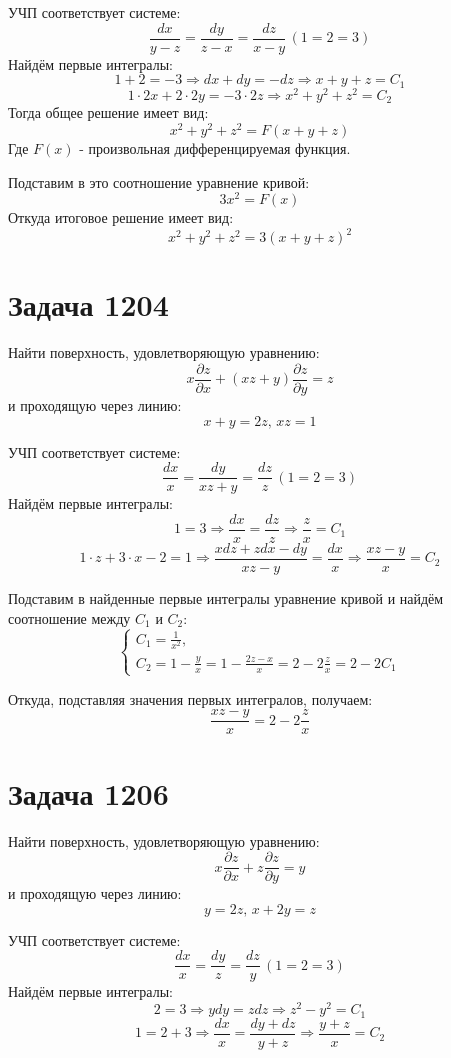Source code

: \documentclass[11pt]{article}
\begin{document}
УЧП соответствует системе:
$$\frac{dx}{y - z} = \frac{dy}{z - x} = \frac{dz}{x - y}\, (1 = 2 = 3)$$
Найдём первые интегралы:
$$1 + 2 = -3 \Rightarrow dx + dy = -dz \Rightarrow x + y + z = C_1$$
$$1 \cdot 2x + 2 \cdot 2y = -3 \cdot 2z \Rightarrow x^2 + y^2 + z^2 = C_2$$
Тогда общее решение имеет вид:
$$x^2 + y^2 + z^2 = F(x + y + z)$$
Где \(F(x)\) - произвольная дифференцируемая функция.

Подставим в это соотношение уравнение кривой:
$$3x^2 = F(x)$$
Откуда итоговое решение имеет вид:
$$x^2 + y^2 + z^2 = 3(x + y + z)^2$$

\section{Задача 1204}
\label{sec:orgee57bbe}
Найти поверхность, удовлетворяющую уравнению:
$$x\frac{\partial{z}}{\partial{x}} + (xz + y)\frac{\partial{z}}{\partial{y}} = z$$
и проходящую через линию:
$$x + y = 2z,\, xz = 1$$

УЧП соответствует системе:
$$\frac{dx}{x} = \frac{dy}{xz + y} = \frac{dz}{z}\, (1 = 2 = 3)$$
Найдём первые интегралы:
$$1 = 3 \Rightarrow \frac{dx}{x} = \frac{dz}{z} \Rightarrow \frac{z}{x} = C_1$$
$$1 \cdot z + 3 \cdot x - 2 = 1 \Rightarrow \frac{xdz + zdx - dy}{xz - y} = \frac{dx}{x} \Rightarrow \frac{xz - y}{x} = C_2$$

Подставим в найденные первые интегралы уравнение кривой и найдём соотношение между \(C_1\) и \(C_2\):
\begin{equation*}
  \begin{cases}
    C_1 = \frac{1}{x^2},\\
    C_2 = 1 - \frac{y}{x} = 1 - \frac{2z - x}{x} = 2 - 2\frac{z}{x} = 2 - 2C_1
  \end{cases}
\end{equation*}

Откуда, подставляя значения первых интегралов, получаем:
$$\frac{xz - y}{x} = 2 - 2\frac{z}{x}$$

\section{Задача 1206}
\label{sec:org19745c8}
Найти поверхность, удовлетворяющую уравнению:
$$x\frac{\partial{z}}{\partial{x}} + z\frac{\partial{z}}{\partial{y}} = y$$
и проходящую через линию:
$$y = 2z,\, x + 2y = z$$

УЧП соответствует системе:
$$\frac{dx}{x} = \frac{dy}{z} = \frac{dz}{y}\, (1 = 2 = 3)$$
Найдём первые интегралы:
$$2 = 3 \Rightarrow ydy = zdz \Rightarrow z^2 - y^2 = C_1$$
$$1 = 2 + 3 \Rightarrow \frac{dx}{x} = \frac{dy + dz}{y + z} \Rightarrow \frac{y + z}{x} = C_2$$
\end{document}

■ **Problem to work on**
When the string "partial" appears in a line of the records above, that line is to be copied.

■ **Solution to the problem**
$$x\frac{\partial{z}}{\partial{x}} + (xz + y)\frac{\partial{z}}{\partial{y}} = z$$
$$x\frac{\partial{z}}{\partial{x}} + z\frac{\partial{z}}{\partial{y}} = y$$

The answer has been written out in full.